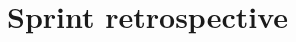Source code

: \documentclass[a4paper,11pt]{article}
\begin{document}
%
%
%
%
%
%
%
%
%
%

\section{Sprint retrospective}
\end{document}
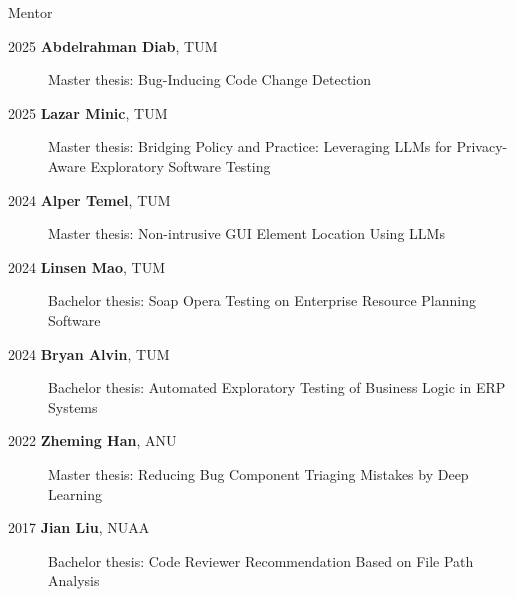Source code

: \documentclass[
	11pt, %
]{resume} %
\begin{document}
\begin{rSection}{Mentor}
    \begin{description}
      \item[2025 \textbf{Abdelrahman Diab}, TUM] Master thesis: Bug-Inducing Code Change Detection
      \item[2025 \textbf{Lazar Minic}, TUM] Master thesis: Bridging Policy and Practice: Leveraging LLMs for Privacy-Aware Exploratory Software Testing
      \item[2024 \textbf{Alper Temel}, TUM] Master thesis: Non-intrusive GUI Element Location Using LLMs
      \item[2024 \textbf{Linsen Mao}, TUM] Bachelor thesis: Soap Opera Testing on Enterprise Resource Planning Software
      \item[2024 \textbf{Bryan Alvin}, TUM] Bachelor thesis: Automated Exploratory Testing of Business Logic in ERP Systems
      \item[2022 \textbf{Zheming Han}, ANU] Master thesis: Reducing Bug Component Triaging Mistakes by Deep Learning
      \item[2017 \textbf{Jian Liu}, NUAA] Bachelor thesis: Code Reviewer Recommendation Based on File Path Analysis
    \end{description}
    
\end{rSection}
\end{document}
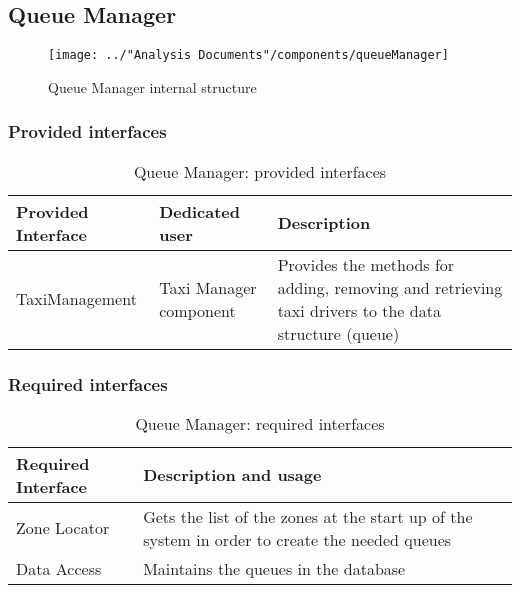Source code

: \subsection{Queue Manager}
\begin{figure}[H]
	\centering
	\texttt{[image: ../"Analysis Documents"/components/queueManager]}
	\label{fig:queuemanager}
	\caption{Queue Manager internal structure}
\end{figure}
\subsubsection{Provided interfaces}
\begin{table}[H]
	\begin{longtable}{| p{} | p{} | p{} |}
		\hline
		\textbf{Provided Interface} & \textbf{Dedicated user} & \textbf{Description} \\ \hline
		TaxiManagement & Taxi Manager component & Provides the methods for adding, removing and retrieving taxi drivers to the data structure (queue) \\ \hline
	\end{longtable}
	\caption{Queue Manager: provided interfaces}
	\label{tab:queuemanager:providedInterfaces}
\end{table}
\subsubsection{Required interfaces}
\begin{table}[H]
	\begin{longtable}{| l | p{} |}
		\hline
		\textbf{Required Interface} & \textbf{Description and usage} \\ \hline
		Zone Locator & Gets the list of the zones at the start up of the system in order to create the needed queues \\ \hline
		Data Access & Maintains the queues in the database \\ \hline
	\end{longtable}
	\caption{Queue Manager: required interfaces}
	\label{tab:queuemanager:requiredInterfaces}
\end{table}
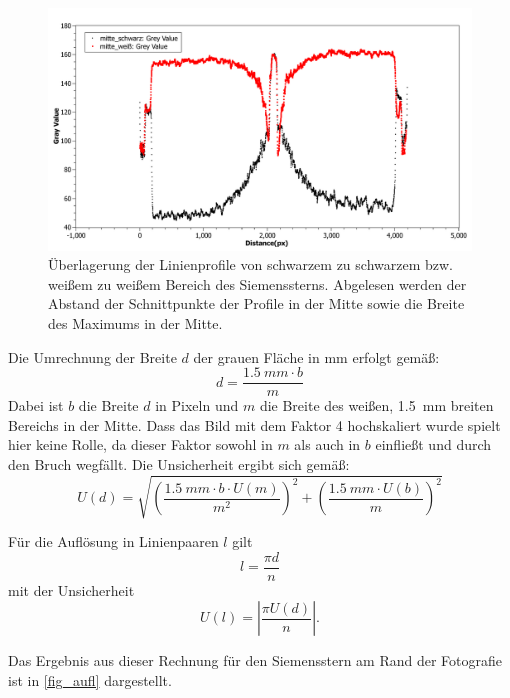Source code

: \documentclass[
	a4paper,
	12pt,
	pagesize,
	ngerman
]{scrartcl}
\begin{document}
	\begin{figure}[H]  
		\includegraphics[width=1\textwidth]{fig_Einzellinse_Linienprofil}%
		\centering
		\caption{
			Überlagerung der Linienprofile von schwarzem zu schwarzem bzw. weißem zu weißem Bereich des Siemenssterns.
			Abgelesen werden der Abstand der Schnittpunkte der Profile in der Mitte sowie die Breite des Maximums in der Mitte.
		}
		\label{fig_einzel_linie}
		\centering
	\end{figure}
	
	Die Umrechnung der Breite $d$ der grauen Fläche in \si{mm} erfolgt gemäß:
	\begin{equation}
		d = \frac{\SI{1,5}{mm} \cdot b}{m}
	\end{equation}
	Dabei ist $b$ die Breite $d$ in Pixeln und $m$ die Breite des weißen, \SI{1,5}{mm} breiten Bereichs in der Mitte.
	Dass das Bild mit dem Faktor 4 hochskaliert wurde spielt hier keine Rolle, da dieser Faktor sowohl in $m$ als auch in $b$ einfließt und durch den Bruch wegfällt.
	Die Unsicherheit ergibt sich gemäß:
	\begin{equation}
		U(d)=\sqrt{\left(\frac{\SI{1,5}{mm} \cdot b \cdot U(m)}{m^2}\right)^2+\left(\frac{\SI{1,5}{mm} \cdot U(b)}{m}\right)^2}
	\end{equation}
	
	Für die Auflösung in Linienpaaren $l$ gilt
	\begin{equation}
		l=\frac{\pi d}{n}
	\end{equation}
	mit der Unsicherheit
	\begin{equation}
		U(l)=\left|\frac{\pi U(d)}{n}\right|. %
	\end{equation}
	
	Das Ergebnis aus dieser Rechnung für den Siemensstern am Rand der Fotografie ist in \cref{fig_aufl} dargestellt.
	
\end{document}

◆ ◆ ◆ ◆ ◆

EXERCISE DETAILS: Return every entry above exactly. Pictures stay out.

OUTPUT OF THE TASK:
Source code

: \documentclass[a4paper,11pt]{article}
\begin{document}
%
%
%
%
%
%
%
%
%
%

\section{Sprint retrospective}
\end{document}
Source code

: \documentclass[
	11pt, %
]{resume} %
\begin{document}
\begin{rSection}{Mentor}
    \begin{description}
      \item[2025 \textbf{Abdelrahman Diab}, TUM] Master thesis: Bug-Inducing Code Change Detection
      \item[2025 \textbf{Lazar Minic}, TUM] Master thesis: Bridging Policy and Practice: Leveraging LLMs for Privacy-Aware Exploratory Software Testing
      \item[2024 \textbf{Alper Temel}, TUM] Master thesis: Non-intrusive GUI Element Location Using LLMs
      \item[2024 \textbf{Linsen Mao}, TUM] Bachelor thesis: Soap Opera Testing on Enterprise Resource Planning Software
      \item[2024 \textbf{Bryan Alvin}, TUM] Bachelor thesis: Automated Exploratory Testing of Business Logic in ERP Systems
      \item[2022 \textbf{Zheming Han}, ANU] Master thesis: Reducing Bug Component Triaging Mistakes by Deep Learning
      \item[2017 \textbf{Jian Liu}, NUAA] Bachelor thesis: Code Reviewer Recommendation Based on File Path Analysis
    \end{description}
    
\end{rSection}
\end{document}
Source code

: \subsection{Queue Manager}
\begin{figure}[H]
	\centering
	\texttt{[image: ../"Analysis Documents"/components/queueManager]}
	\label{fig:queuemanager}
	\caption{Queue Manager internal structure}
\end{figure}
\subsubsection{Provided interfaces}
\begin{table}[H]
	\begin{longtable}{| p{} | p{} | p{} |}
		\hline
		\textbf{Provided Interface} & \textbf{Dedicated user} & \textbf{Description} \\ \hline
		TaxiManagement & Taxi Manager component & Provides the methods for adding, removing and retrieving taxi drivers to the data structure (queue) \\ \hline
	\end{longtable}
	\caption{Queue Manager: provided interfaces}
	\label{tab:queuemanager:providedInterfaces}
\end{table}
\subsubsection{Required interfaces}
\begin{table}[H]
	\begin{longtable}{| l | p{} |}
		\hline
		\textbf{Required Interface} & \textbf{Description and usage} \\ \hline
		Zone Locator & Gets the list of the zones at the start up of the system in order to create the needed queues \\ \hline
		Data Access & Maintains the queues in the database \\ \hline
	\end{longtable}
	\caption{Queue Manager: required interfaces}
	\label{tab:queuemanager:requiredInterfaces}
\end{table}
Source code

: \documentclass[
	a4paper,
	12pt,
	pagesize,
	ngerman
]{scrartcl}
\begin{document}
	\begin{figure}[H]  
		\includegraphics[width=1\textwidth]{fig_Einzellinse_Linienprofil}%
		\centering
		\caption{
			Überlagerung der Linienprofile von schwarzem zu schwarzem bzw. weißem zu weißem Bereich des Siemenssterns.
			Abgelesen werden der Abstand der Schnittpunkte der Profile in der Mitte sowie die Breite des Maximums in der Mitte.
		}
		\label{fig_einzel_linie}
		\centering
	\end{figure}
	
	Die Umrechnung der Breite $d$ der grauen Fläche in \si{mm} erfolgt gemäß:
	\begin{equation}
		d = \frac{\SI{1,5}{mm} \cdot b}{m}
	\end{equation}
	Dabei ist $b$ die Breite $d$ in Pixeln und $m$ die Breite des weißen, \SI{1,5}{mm} breiten Bereichs in der Mitte.
	Dass das Bild mit dem Faktor 4 hochskaliert wurde spielt hier keine Rolle, da dieser Faktor sowohl in $m$ als auch in $b$ einfließt und durch den Bruch wegfällt.
	Die Unsicherheit ergibt sich gemäß:
	\begin{equation}
		U(d)=\sqrt{\left(\frac{\SI{1,5}{mm} \cdot b \cdot U(m)}{m^2}\right)^2+\left(\frac{\SI{1,5}{mm} \cdot U(b)}{m}\right)^2}
	\end{equation}
	
	Für die Auflösung in Linienpaaren $l$ gilt
	\begin{equation}
		l=\frac{\pi d}{n}
	\end{equation}
	mit der Unsicherheit
	\begin{equation}
		U(l)=\left|\frac{\pi U(d)}{n}\right|. %
	\end{equation}
	
	Das Ergebnis aus dieser Rechnung für den Siemensstern am Rand der Fotografie ist in \cref{fig_aufl} dargestellt.
	
\end{document}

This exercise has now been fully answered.